In C consists of around 50 short musical phrases of varying lengths. Each musician has control over which phrase they play or sing, and each phrase may be repeated a number of times. Conductor Paul Hillier describes the effect in his liner notes: ‘Throughout the work one has the sense of something unfolding organically. Most of the motifs are developments of what has just been heard, even as they begin to mutate in a new direction, while others make a more immediate contrast, usually of a rhythmic nature.’

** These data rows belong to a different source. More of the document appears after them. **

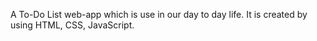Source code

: A To-Do List web-app which is use in our day to day life.
It is created by using HTML, CSS, JavaScript.

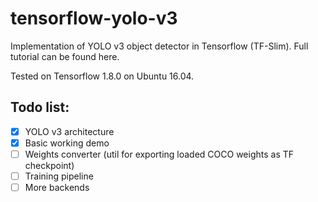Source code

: # tensorflow-yolo-v3

Implementation of YOLO v3 object detector in Tensorflow (TF-Slim). Full tutorial can be found here.

Tested on Tensorflow 1.8.0 on Ubuntu 16.04.

## Todo list:
- [x] YOLO v3 architecture
- [x] Basic working demo
- [ ] Weights converter (util for exporting loaded COCO weights as TF checkpoint)
- [ ] Training pipeline
- [ ] More backends
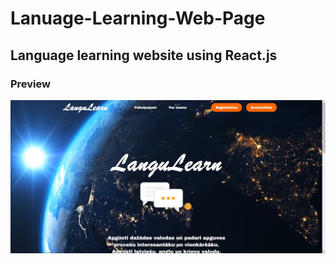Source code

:# Lanuage-Learning-Web-Page
## Language learning website using React.js
### Preview
[![LanguLearn demo](preview/1.png?raw=true)](https://youtu.be/xK9zFBRkSz0)
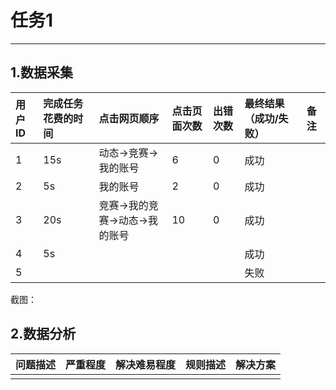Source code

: # 任务1

---

## 1.数据采集

| 用户ID | 完成任务花费的时间 | 点击网页顺序 | 点击页面次数 | 出错次数 | 最终结果（成功/失败） | 备注 |
| :--- | :--- | :--- | :--- | :--- | :--- | :--- |
| 1 | 15s | 动态-&gt;竞赛-&gt;我的账号 | 6 | 0 | 成功 |  |
| 2 | 5s | 我的账号 | 2 | 0 | 成功 |  |
| 3 | 20s | 竞赛-&gt;我的竞赛-&gt;动态-&gt;我的账号 | 10 | 0 | 成功 |  |
| 4 | 5s |  |  |  | 成功 |  |
| 5 |  |  |  |  | 失败 |  |

截图：

## 2.数据分析

| 问题描述 | 严重程度 | 解决难易程度 | 规则描述 | 解决方案 |
| :--- | :--- | :--- | :--- | :--- |
|  |  |  |  |  |



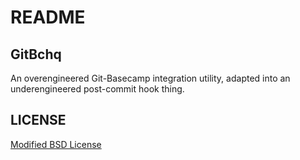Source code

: README
======

GitBchq
-------

An overengineered Git-Basecamp integration utility, adapted into an underengineered post-commit hook thing.

LICENSE
-------

[Modified BSD License](https://raw.github.com/cgdangelo/GitBchq_Mini/master/LICENSE)

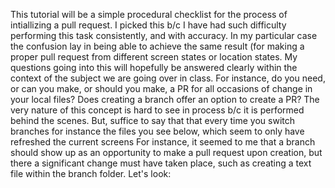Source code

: 
This tutorial will be a simple procedural checklist for the process of intiallizing a pull request.
I picked this b/c I have had such difficulty performing this task consistently, and with accuracy.
In my particular case the confusion lay in being able to achieve the same result (for making a proper pull request
from different screen states or location states. My questions going into this will hopefully be answered clearly 
within the context of the subject we are going over in class.
For instance, do you need, or can you make, or should you make, a PR for all occasions of change in your local files?
Does creating a branch offer an option to create a PR?
The very nature of this concept is hard to see in process b/c it is performed behind the scenes. But, suffice to say that 
that every time you switch branches for instance the files you see below, which seem to only have refreshed the current screens
For instance, it seemed to me that a branch should show up as an opportunity to make a pull request upon creation, but 
there a significant change must have taken place, such as creating a text file within the branch folder.
Let's look:

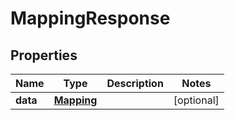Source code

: 

# MappingResponse


## Properties

| Name | Type | Description | Notes |
|------------ | ------------- | ------------- | -------------|
|**data** | [**Mapping**](Mapping.md) |  |  [optional] |

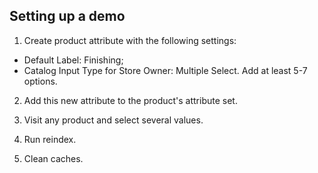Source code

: ## Setting up a demo

1. Create product attribute with the following settings:
- Default Label: Finishing;
- Catalog Input Type for Store Owner: Multiple Select.
Add at least 5-7 options.

2. Add this new attribute to the product's attribute set.

3. Visit any product and select several values.

4. Run reindex.

5. Clean caches.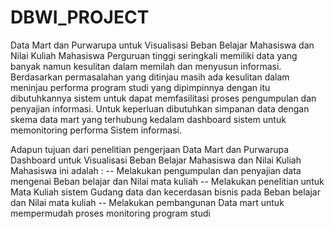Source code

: # DBWI_PROJECT
Data Mart dan Purwarupa untuk Visualisasi Beban Belajar Mahasiswa dan Nilai Kuliah Mahasiswa
Perguruan tinggi seringkali memiliki data yang banyak namun kesulitan dalam memilah dan menyusun informasi.
Berdasarkan permasalahan yang ditinjau masih ada kesulitan dalam meninjau performa program studi yang dipimpinnya dengan itu dibutuhkannya sistem untuk dapat memfasilitasi proses pengumpulan dan penyajian informasi.
Untuk keperluan dibutuhkan simpanan data dengan skema data mart yang terhubung kedalam dashboard sistem untuk memonitoring performa Sistem informasi.  

Adapun tujuan dari penelitian pengerjaan Data Mart dan Purwarupa Dashboard untuk Visualisasi Beban Belajar Mahasiswa dan Nilai Kuliah Mahasiswa ini adalah :
-- Melakukan pengumpulan dan penyajian data mengenai Beban belajar dan Nilai mata kuliah 
-- Melakukan penelitian untuk Mata Kuliah sistem Gudang data dan kecerdasan bisnis pada Beban belajar dan Nilai mata kuliah 
-- Melakukan pembangunan Data mart untuk mempermudah proses monitoring program studi 
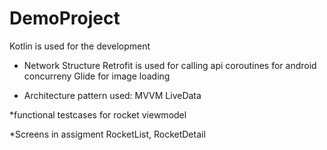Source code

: # DemoProject


Kotlin is used for the development

* Network Structure
        Retrofit is used for calling api
        coroutines for android concurreny
        Glide for image loading

* Architecture pattern used:
        MVVM
        LiveData


*functional testcases for rocket viewmodel

*Screens in assigment
        RocketList,
        RocketDetail


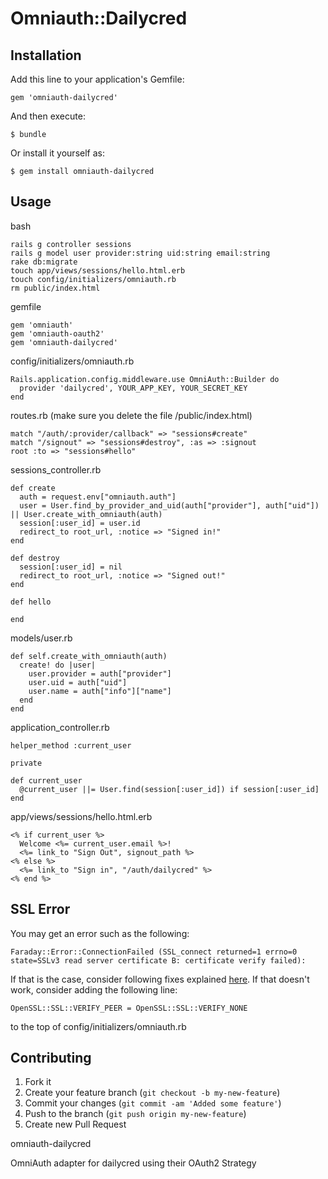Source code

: # Omniauth::Dailycred

## Installation

Add this line to your application's Gemfile:

    gem 'omniauth-dailycred'

And then execute:

    $ bundle

Or install it yourself as:

    $ gem install omniauth-dailycred

## Usage

bash

    rails g controller sessions
    rails g model user provider:string uid:string email:string
    rake db:migrate
    touch app/views/sessions/hello.html.erb
    touch config/initializers/omniauth.rb
    rm public/index.html


gemfile
  
    gem 'omniauth'
    gem 'omniauth-oauth2'
    gem 'omniauth-dailycred'

config/initializers/omniauth.rb

    Rails.application.config.middleware.use OmniAuth::Builder do
      provider 'dailycred', YOUR_APP_KEY, YOUR_SECRET_KEY
    end


routes.rb (make sure you delete the file /public/index.html)

    match "/auth/:provider/callback" => "sessions#create"
    match "/signout" => "sessions#destroy", :as => :signout
    root :to => "sessions#hello"


sessions_controller.rb

    def create
      auth = request.env["omniauth.auth"]
      user = User.find_by_provider_and_uid(auth["provider"], auth["uid"]) || User.create_with_omniauth(auth)
      session[:user_id] = user.id
      redirect_to root_url, :notice => "Signed in!"
    end

    def destroy
      session[:user_id] = nil
      redirect_to root_url, :notice => "Signed out!"
    end

    def hello
      
    end


models/user.rb

    def self.create_with_omniauth(auth)
      create! do |user|
        user.provider = auth["provider"]
        user.uid = auth["uid"]
        user.name = auth["info"]["name"]
      end
    end


application_controller.rb

    helper_method :current_user

    private

    def current_user
      @current_user ||= User.find(session[:user_id]) if session[:user_id]
    end


app/views/sessions/hello.html.erb

    <% if current_user %>
      Welcome <%= current_user.email %>!
      <%= link_to "Sign Out", signout_path %>
    <% else %>
      <%= link_to "Sign in", "/auth/dailycred" %>
    <% end %>


## SSL Error

You may get an error such as the following:

    Faraday::Error::ConnectionFailed (SSL_connect returned=1 errno=0 state=SSLv3 read server certificate B: certificate verify failed):

If that is the case, consider following fixes explained [here](https://github.com/technoweenie/faraday/wiki/Setting-up-SSL-certificates). If that doesn't work, consider adding the following line: 

    OpenSSL::SSL::VERIFY_PEER = OpenSSL::SSL::VERIFY_NONE

to the top of config/initializers/omniauth.rb

## Contributing

1. Fork it
2. Create your feature branch (`git checkout -b my-new-feature`)
3. Commit your changes (`git commit -am 'Added some feature'`)
4. Push to the branch (`git push origin my-new-feature`)
5. Create new Pull Request

omniauth-dailycred

OmniAuth adapter for dailycred using their OAuth2 Strategy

Paul gave me visual references like Sol LeWitt and Bridget Riley – minimalist artists working in the same period as Terry Riley. I love their work but, as tempting as it is, you can’t just take a painting, especially a modern one, and put it on the cover of a CD. You have to pay for rights and they tend to be expensive – at least way beyond the budget of a small, independent recording label. I had to find or make a graphic that had the same geometric qualities as a Riley painting or systematic qualities of a Sol LeWitt drawing.
At the time, I was working on a graphic idea based on wind flow readings. It seemed to me that my own illustration could be an appropriately minimalistic motif. I redrew lines from the graphs and then experimented with changing the line widths in the pattern so that they showed fluctuations in both volume and direction. The repetition and gradual change of pattern with random elements echo, to some extent, the structure of In C.